Mais adiante em 1968 a Ceplac, recomendou que se eliminassem mais árvores, pois nas pesquisas realizadas em campo, constatou-se que o cacaueiro em exposição direta a luz solar não era prejudicial ao cacaueiro, desde que fossem adotadas algumas práticas como: calagem, adubação, combate as pragas e um controle mais eficaz as doenças, e também que estes cacaueiros estivessem em solos profundos, para suportarem um período maior de estiagem. Com o preço do cacau em alta e financiamento barato os agricultores obedeceram a Ceplac e fizeram o “raleamento de sombra” e com isso eliminaram mais de 60% das árvores da Mata Atlântica que cobriam os cacaueiros. E ainda levados pela euforia a Ceplac passou a recomendar a IMPLANTAÇÃO DE NOVOS CACAUEIROS COM A DERRUBA TOTAL DA MATA.

Depois destas recomendações a região que já tinha em média 76 árvores por hectares, caíra para 38 árvores em média por hectare, ou seja, mais 50% da mata fora para o espaço.

Pelos dados que temos em nossas pesquisas podemos afirmar que nada menos de 89 milhões e 400mil árvores foram eliminadas nos 600 mil hectares da área de cacaueiros daquela época.

Por fim, queremos dizer que a dinâmica da ocupação da terra foi em função do momento em que os conhecimentos teóricos ou práticos eram disponíveis ou a serem desenvolvidos quando solicitados, em decorrência da demanda do produto agrícola (cacau). Em nome da melhor produção e produtividade esqueceu-se de pesquisar a prática ecologicamente mais correta.

Então na verdade, o que temos nesta região do cacau é um “esquelético verde” que representa apenas 17% do número de árvores da floresta original do século passado. Mesmo assim, vale salientar que este percentual de 17%, mesmo que baixo, deve-se ao cultivo do cacau, mas não pela suposta sabedoria dos agricultores em Meio Ambiente, e sim porque nossos cacauais (68.000 hectares) aproximadamente estão plantados em solos férteis.

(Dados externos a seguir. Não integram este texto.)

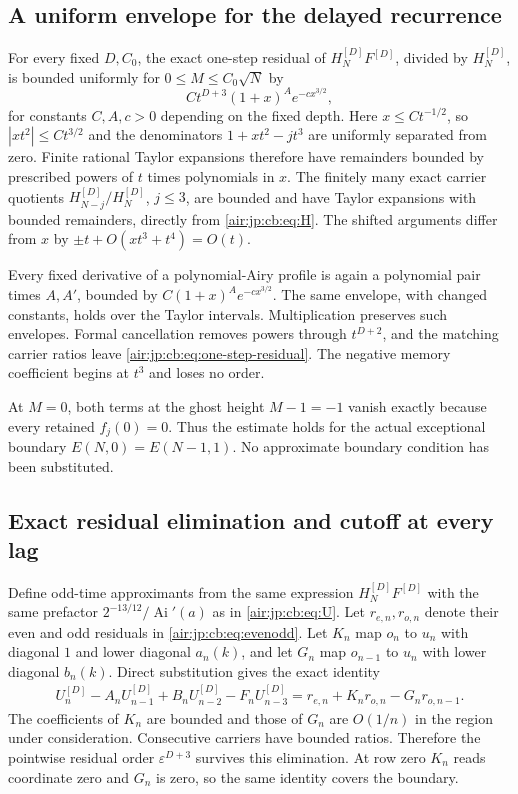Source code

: \documentclass[11pt,letterpaper]{article}
\numberwithin{equation}{section}
\theoremstyle{remark}
\newcommand{\Ai}{\operatorname{Ai}}
\newcommand{\eps}{\varepsilon}
\begin{document}
\subsection{A uniform envelope for the delayed recurrence}
For every fixed $D,C_0$, the exact one-step residual of $H_N^{[D]}F^{[D]}$, divided by $H_N^{[D]}$, is bounded uniformly for $0\le M\le C_0\sqrt N$ by
\begin{equation}\label{air:jp:cb:eq:one-step-residual}
 Ct^{D+3}(1+x)^A e^{-cx^{3/2}},
\end{equation}
for constants $C,A,c>0$ depending on the fixed depth. Here $x\le Ct^{-1/2}$, so $|xt^2|\le Ct^{3/2}$ and the denominators $1+xt^2-jt^3$ are uniformly separated from zero. Finite rational Taylor expansions therefore have remainders bounded by prescribed powers of $t$ times polynomials in $x$. The finitely many exact carrier quotients $H_{N-j}^{[D]}/H_N^{[D]}$, $j\le3$, are bounded and have Taylor expansions with bounded remainders, directly from \eqref{air:jp:cb:eq:H}. The shifted arguments differ from $x$ by $\pm t+O(xt^3+t^4)=O(t)$.

Every fixed derivative of a polynomial-Airy profile is again a polynomial pair times $A,A'$, bounded by $C(1+x)^Ae^{-cx^{3/2}}$. The same envelope, with changed constants, holds over the Taylor intervals. Multiplication preserves such envelopes. Formal cancellation removes powers through $t^{D+2}$, and the matching carrier ratios leave \eqref{air:jp:cb:eq:one-step-residual}. The negative memory coefficient begins at $t^3$ and loses no order.

At $M=0$, both terms at the ghost height $M-1=-1$ vanish exactly because every retained $f_j(0)=0$. Thus the estimate holds for the actual exceptional boundary $E(N,0)=E(N-1,1)$. No approximate boundary condition has been substituted.

\subsection{Exact residual elimination and cutoff at every lag}
Define odd-time approximants from the same expression $H_N^{[D]}F^{[D]}$ with the same prefactor $2^{-13/12}/\Ai'(a)$ as in \eqref{air:jp:cb:eq:U}. Let $r_{e,n},r_{o,n}$ denote their even and odd residuals in \eqref{air:jp:cb:eq:evenodd}. Let $K_n$ map $o_n$ to $u_n$ with diagonal $1$ and lower diagonal $a_n(k)$, and let $G_n$ map $o_{n-1}$ to $u_n$ with lower diagonal $b_n(k)$. Direct substitution gives the exact identity
\begin{align}
 U_n^{[D]}-A_nU_{n-1}^{[D]}+B_nU_{n-2}^{[D]}-F_nU_{n-3}^{[D]}
 =r_{e,n}+K_nr_{o,n}-G_nr_{o,n-1}.\label{air:jp:cb:eq:residual-elimination}
\end{align}
The coefficients of $K_n$ are bounded and those of $G_n$ are $O(1/n)$ in the region under consideration. Consecutive carriers have bounded ratios. Therefore the pointwise residual order $\eps^{D+3}$ survives this elimination. At row zero $K_n$ reads coordinate zero and $G_n$ is zero, so the same identity covers the boundary.
\end{document}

Feito este relato queremos desmistificar que o “Coronel do Cacau”, não era por excelência um ambientalista, foi tudo conforme os interesses da época, que me perdoe o exaltado agricultor a quem me referi no começo deste artigo.

Agora vem o Porto Sul e já começam os ecochatos e pseudos ambientalistas com as mesmas ladainhas de 40 anos atrás. Será que teremos que cruzar os braços e parar no tempo, achando que o progresso virar da mesma maneira?…

JOSÉ REZENDE MENDONÇA

Técnico Agrícola – Aposentado (Ceplac). Especialista em Fotointerpretação e Cartografia. Fotografias aéreas, imagens de Satélite e Radar (Vegetação, Uso da Terra, Solos, Hidrografia, Relevo, etc.)